This week in Jerusalem: Bless you

Be blessed!

Considering the limits imposed by the coronavirus, this traditional Priestly Blessing of Sukkot was a great success. To accommodate more people, the ceremony, led by hundreds of kohanim from across the country, was held twice – Wednesday and Thursday.

Thousands of Jews from all over the country and abroad flocked to the Western Wall Square for the traditional blessing introduced into the Torah. Launched 40 years ago, it has been held without interruption twice a year, on Passover and Sukkot. This year, 8,000 men were allowed to reach Kotel Plaza, through hundreds of capsules. The Western Wall Heritage Foundation, in charge of the ceremony, also broadcast the entire ceremony live for those who were unable to enter the site.

All roads to the Old Town were blocked during the festival, allowing only neighborhood residents to enter, with visitors and pilgrims asked to use the shuttle available at nearby parking lots. Some 8,000 police officers were deployed during the summer vacation in the city.

Make a deal

Another almost annual – albeit less joyful – tradition at this time of year is the threat of a strike in the education system. This time, the threat of an all-out strike comes from the Association of Childminders, which wants its employer – the municipality – to regulate their working conditions and pension rights.

In a matter of weeks, the 900 employees who work in the afternoon enrichment programs at municipal preschools and elementary schools could choose to shut down all of these city institutions, affecting around 10,000 children aged three to six. . The association claims that the strike is a last resort following the refusal of the municipality and community administrations (the local councils in which these kindergartens operate) to discuss improving employment conditions.

The association says that while there are only about 22 children in these settings in the rest of the country, the average number in Jerusalem is 30, which requires more staff. Yet, because the wages are so low, it is virtually impossible to find additional candidates for the jobs.

Don’t waste

The first permanent residence in Israel for a food rescue group was inaugurated earlier this week (September 22) in Givat Shaul. This permanent home will include a reception center, the first of its kind in the country, which promotes ongoing activities with the wholesale market, to systematically save food to help needy families and provide a platform for speech around of the food system. The center also has a workshop space and an industrial kitchen, and will be open to the general public – for educational activities, food preservation workshops, lectures and panels, catering activities and community cooking.

The Food Rescue Center, which operates the new facility, provides weekly assistance to around 800 needy families in 22 neighborhoods in and around Jerusalem.

This initiative is designed to create a holistic system model for the local food system that minimizes waste, making it an example for other cities as well.
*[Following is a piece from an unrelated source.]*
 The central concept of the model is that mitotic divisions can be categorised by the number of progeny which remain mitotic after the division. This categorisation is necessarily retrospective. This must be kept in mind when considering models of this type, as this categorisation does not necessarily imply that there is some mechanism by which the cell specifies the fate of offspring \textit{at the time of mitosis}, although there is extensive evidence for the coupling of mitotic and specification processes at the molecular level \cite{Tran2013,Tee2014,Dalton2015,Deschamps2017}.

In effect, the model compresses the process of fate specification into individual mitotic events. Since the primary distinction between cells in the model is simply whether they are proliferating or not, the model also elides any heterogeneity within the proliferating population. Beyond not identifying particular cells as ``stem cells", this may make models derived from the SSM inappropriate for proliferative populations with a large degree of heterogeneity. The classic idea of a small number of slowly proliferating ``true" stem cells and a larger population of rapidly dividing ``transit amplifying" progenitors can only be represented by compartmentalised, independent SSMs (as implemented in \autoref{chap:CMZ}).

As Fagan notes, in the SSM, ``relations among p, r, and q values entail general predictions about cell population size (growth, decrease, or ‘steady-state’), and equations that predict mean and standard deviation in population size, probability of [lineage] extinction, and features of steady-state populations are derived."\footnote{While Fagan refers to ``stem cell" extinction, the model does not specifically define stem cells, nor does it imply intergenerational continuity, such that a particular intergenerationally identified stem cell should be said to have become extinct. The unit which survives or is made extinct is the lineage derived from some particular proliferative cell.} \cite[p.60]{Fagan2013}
Mayor Moshe Lion, who launched the new center, said he welcomes the establishment of a permanent residence for this group, which cooperates with the business sector – including owners and employees of the wholesale market. of Jerusalem, food vendors and restaurateurs throughout the capital.

“In this way, it helps families in need and encourages the creation of an optimal reality for all,” said Lion.
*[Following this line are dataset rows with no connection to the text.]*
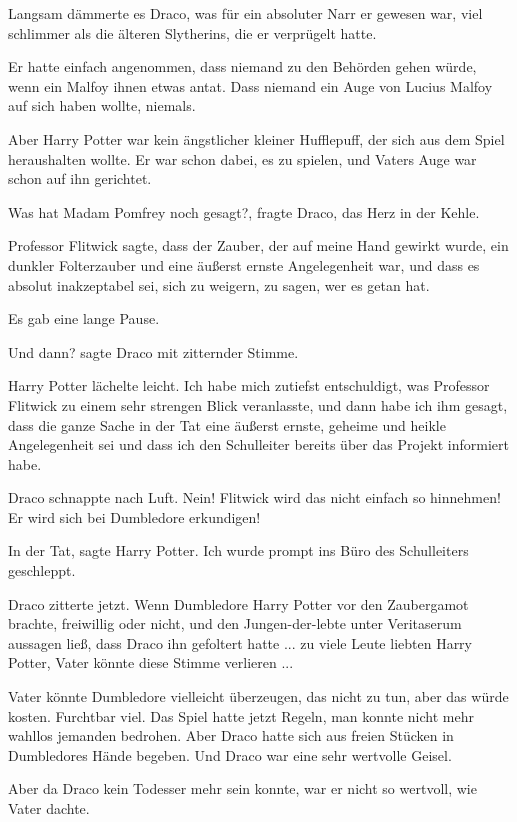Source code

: Langsam dämmerte es Draco, was für ein absoluter Narr er gewesen war, viel
schlimmer als die älteren Slytherins, die er verprügelt hatte.

Er hatte einfach angenommen, dass niemand zu den Behörden gehen würde, wenn ein
Malfoy ihnen etwas antat. Dass niemand ein Auge von Lucius Malfoy auf sich haben
wollte, niemals.

Aber Harry Potter war kein ängstlicher kleiner Hufflepuff, der sich aus dem
Spiel heraushalten wollte. Er war schon dabei, es zu spielen, und Vaters Auge
war schon auf ihn gerichtet.

\glqq{}Was hat Madam Pomfrey noch gesagt?\grqq{}, fragte Draco, das Herz in der
Kehle.

\glqq{}Professor Flitwick sagte, dass der Zauber, der auf meine Hand gewirkt
wurde, ein dunkler Folterzauber und eine äußerst ernste Angelegenheit war, und
dass es absolut inakzeptabel sei, sich zu weigern, zu sagen, wer es getan
hat.\grqq{}

Es gab eine lange Pause.

\glqq{}Und dann?\grqq{} sagte Draco mit zitternder Stimme.

Harry Potter lächelte leicht. \glqq{}Ich habe mich zutiefst entschuldigt, was
Professor Flitwick zu einem sehr strengen Blick veranlasste, und dann habe ich
ihm gesagt, dass die ganze Sache in der Tat eine äußerst ernste, geheime und
heikle Angelegenheit sei und dass ich den Schulleiter bereits über das Projekt
informiert habe.\grqq{}

Draco schnappte nach Luft. \glqq{}Nein! Flitwick wird das nicht einfach so
hinnehmen! Er wird sich bei Dumbledore erkundigen!\grqq{}

\glqq{}In der Tat\grqq{}, sagte Harry Potter. \glqq{}Ich wurde prompt ins Büro
des Schulleiters geschleppt.\grqq{}

Draco zitterte jetzt. Wenn Dumbledore Harry Potter vor den Zaubergamot brachte,
freiwillig oder nicht, und den Jungen-der-lebte unter Veritaserum aussagen ließ,
dass Draco ihn gefoltert hatte ... zu viele Leute liebten Harry Potter, Vater
könnte diese Stimme verlieren ...

Vater könnte Dumbledore vielleicht überzeugen, das nicht zu tun, aber das würde
kosten. Furchtbar viel. Das Spiel hatte jetzt Regeln, man konnte nicht mehr
wahllos jemanden bedrohen. Aber Draco hatte sich aus freien Stücken in
Dumbledores Hände begeben. Und Draco war eine sehr wertvolle Geisel.

Aber da Draco kein Todesser mehr sein konnte, war er nicht so wertvoll, wie
Vater dachte.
The group consists of diverse and multi-age populations: single mothers, community center participants, local students, businesses, the elderly, as well as the ultra-Orthodox and Palestinian sectors – all working in conjunction with the Givat Shaul wholesale market. , their suppliers, and food producers in and around Jerusalem.

On the hill

The local planning and construction committee for Safra Square has approved a new master plan to increase the number of housing units in the Givat Hamatos neighborhood. The master plan for the area, comprising 3,900 additional units, was presented last year but has not been approved so far. It will replace the 2,610 housing units in the 2014 master plan already approved.

Being under the jurisdiction of the local planning committee, this new plan does not need to go to the district planning committee, therefore tenders for construction will be published and accepted at an early stage. While those keen to provide more housing solutions in the city welcome it, it is raising concerns among left-wing NGOs like Ir Amim.
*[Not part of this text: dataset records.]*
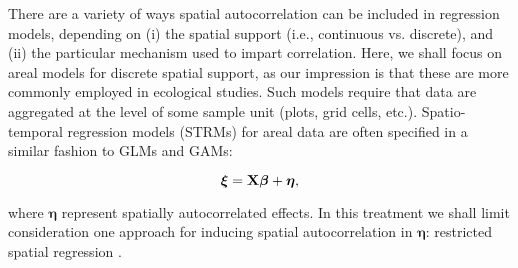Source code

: \documentclass[12pt,fleqn]{article}
\begin{document}
\begin{flushleft}
\hspace{.5in}There are a variety of ways spatial autocorrelation can be included in regression models, depending on (i) the spatial support (i.e., continuous vs. discrete), and (ii) the particular mechanism used to impart correlation.  Here, we shall focus on areal models for discrete spatial support, as our impression is that these are more commonly employed in ecological studies.  Such models require that data are aggregated at the level of some sample unit (plots, grid cells, etc.).  Spatio-temporal regression models (STRMs) for areal data are often specified in a similar fashion to GLMs and GAMs:
\begin{linenomath*}
\begin{equation}
  \label{eq:spat_reg}
  \boldsymbol{\xi}={\bf X} \boldsymbol{\beta} + \boldsymbol{\eta},
\end{equation}
\end{linenomath*}
where $\boldsymbol{\eta}$ represent spatially autocorrelated effects.  In this treatment we shall limit consideration one approach for
inducing spatial autocorrelation in $\boldsymbol{\eta}$: restricted spatial regression \citep[RSR;][]{Reich2006,Hodges2010,Hughes2013}.


\end{flushleft}
\end{document}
Illuminated: The YMCA (credit: ARIE LEIB ABRAMS / FLASH 90)

Light brigade

During Sukkot and for a few more months, the city’s iconic YMCA building is expected to be illuminated for the first time.

As part of a larger “Monument Lighting” project led by the Municipality with the Ministry of Jerusalem and Heritage, the month-long lighting project will dramatically illuminate a number of important buildings located in the tourist areas of Jerusalem: the historic Mishkenot Sha’ananim flour mill, the Mount Zion connecting canal, the old city walls and gates and more.